Why does the determinate definition of the cross product give a vector that is perpendicular to the plane?

Question

I'm trying to understand what a cross product really is. From what I can tell, the length of $\mathbf a \times \mathbf b$ is a measurement of how much $\mathbf a$ and $\mathbf b$ are NOT moving together. But that doesn't really help me understand what $\mathbf a \times \mathbf b$ is. Why does the cross product give a perpendicular vector?

Answer 1

HINT: Compute scalar product of $\vec{a}\times\vec{b}$ and $\vec{a}$. (I am assuming that you have in mind the standard 3-dimensional case).

Answer 2

The "determinate (?) definition of the cross product", like so: $${\bf a}\times{\bf b}:=\det\left[\matrix{{\bf i}&{\bf j}&{\bf k}\cr a_1&a_2&a_3\cr b_1&b_2&b_3\cr}\right]\ ,$$ is crap for dummies. In the first place the cross product ${\bf a}\times{\bf b}$ of two vectors ${\bf a}$, ${\bf b}$ in euclidean three space is a vector encoding certain geometric information about the pair $({\bf a},{\bf b})$ which is associated to this pair in a geometrically invariant way, namely (a) the normal to the (oriented!) plane which these vectors span, and (b) the area of the parallelogram which they span. That this encoding can be done in a bilinear way in terms of the data ${\bf a}$, ${\bf b}$ is a geometric miracle which should be accepted with grace and not considered as a nuisance.
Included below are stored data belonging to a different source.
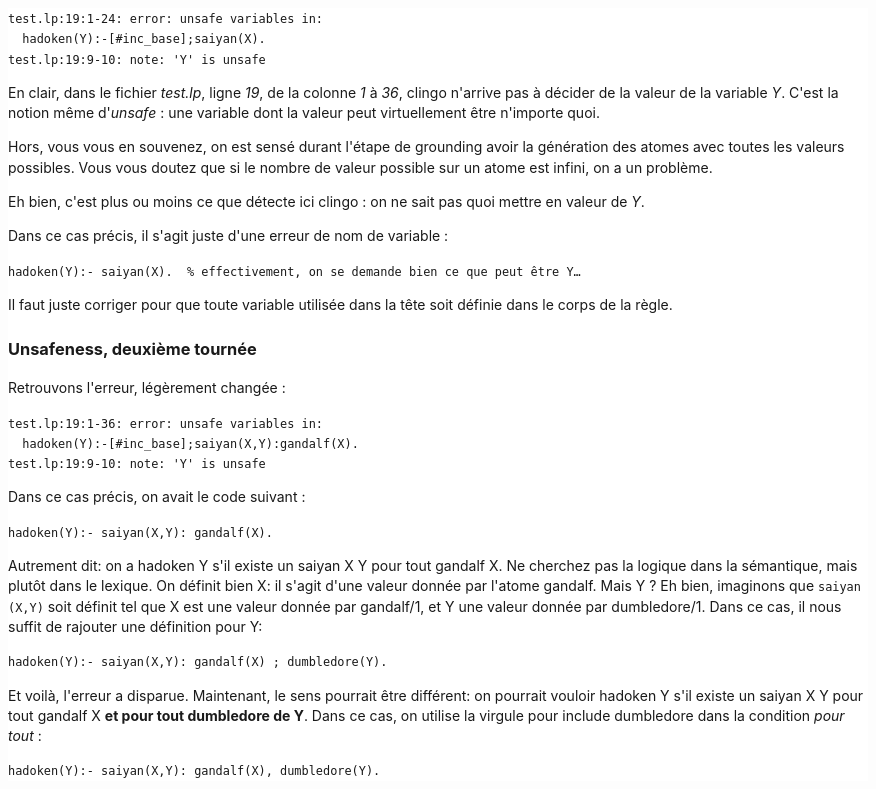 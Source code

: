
 ```
test.lp:19:1-24: error: unsafe variables in:
  hadoken(Y):-[#inc_base];saiyan(X).
test.lp:19:9-10: note: 'Y' is unsafe
```

En clair, dans le fichier *test.lp*, ligne *19*, de la colonne *1* à *36*,
clingo n'arrive pas à décider de la valeur de la variable *Y*.
C'est la notion même d'*unsafe* : une variable dont la valeur peut virtuellement être n'importe quoi.

Hors, vous vous en souvenez, on est sensé durant l'étape de grounding avoir la génération des atomes avec toutes les valeurs possibles.
Vous vous doutez que si le nombre de valeur possible sur un atome est infini, on a un problème.

Eh bien, c'est plus ou moins ce que détecte ici clingo : on ne sait pas quoi mettre en valeur de *Y*.

Dans ce cas précis, il s'agit juste d'une erreur de nom de variable :

```asp
hadoken(Y):- saiyan(X).  % effectivement, on se demande bien ce que peut être Y…
```

Il faut juste corriger pour que toute variable utilisée dans la tête soit définie dans le corps de la règle.


### Unsafeness, deuxième tournée
Retrouvons l'erreur, légèrement changée :

```asp
test.lp:19:1-36: error: unsafe variables in:
  hadoken(Y):-[#inc_base];saiyan(X,Y):gandalf(X).
test.lp:19:9-10: note: 'Y' is unsafe
```

Dans ce cas précis, on avait le code suivant :

```asp
hadoken(Y):- saiyan(X,Y): gandalf(X).
```
Autrement dit: on a hadoken Y s'il existe un saiyan X Y pour tout gandalf X. Ne cherchez pas la logique dans la sémantique, mais plutôt dans le lexique.
On définit bien X: il s'agit d'une valeur donnée par l'atome gandalf. Mais Y ?
Eh bien, imaginons que `saiyan(X,Y)` soit définit tel que X est une valeur donnée par gandalf/1, et Y une valeur donnée par dumbledore/1.
Dans ce cas, il nous suffit de rajouter une définition pour Y:

```asp
hadoken(Y):- saiyan(X,Y): gandalf(X) ; dumbledore(Y).
```

Et voilà, l'erreur a disparue.
Maintenant, le sens pourrait être différent: on pourrait vouloir hadoken Y s'il existe un saiyan X Y pour tout gandalf X **et pour tout dumbledore de Y**.
Dans ce cas, on utilise la virgule pour include dumbledore dans la condition *pour tout* :

```asp
hadoken(Y):- saiyan(X,Y): gandalf(X), dumbledore(Y).
```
It is only around 1800 AC, after 2500 years of spatial geometry, that mathematicians and physicists finally nailed down this concept, see the article Cross Product in Wikipedia.

Answer 3

The determinant 'definition' doesn't need a lot to show that the result is perpendicular to the two vectors you cross together. Let $\vec{v}=v_x\vec{i}+v_y\vec{j}+v_z\vec{k}$ and similar for $\vec{w}$

$\begin{vmatrix} x & y & z \\ v_i & v_j & v_k \\ w_i & w_j & w_k \end{vmatrix} = \begin{vmatrix} v_j & v_k \\ w_j & w_k \end{vmatrix}x - \begin{vmatrix} v_i & v_k \\ w_i & w_k \end{vmatrix}y +\begin{vmatrix} v_i & v_j \\ w_i & w_j \end{vmatrix}z = \left( \begin{vmatrix} v_j & v_k \\ w_j & w_k \end{vmatrix}, -\begin{vmatrix} v_i & v_k \\ w_i & w_k \end{vmatrix}, \begin{vmatrix} v_i & v_j \\ w_i & w_j \end{vmatrix}\right)\cdot\left(x,y,z\right) $.

Now recall that if a matrix has two rows the same, then it has determinant zero. The above then means that this dot product will be zero if x,y,z are the components of either v or w, so the vector whose components are the 2x2 determinants will be perpendicular to both v and w.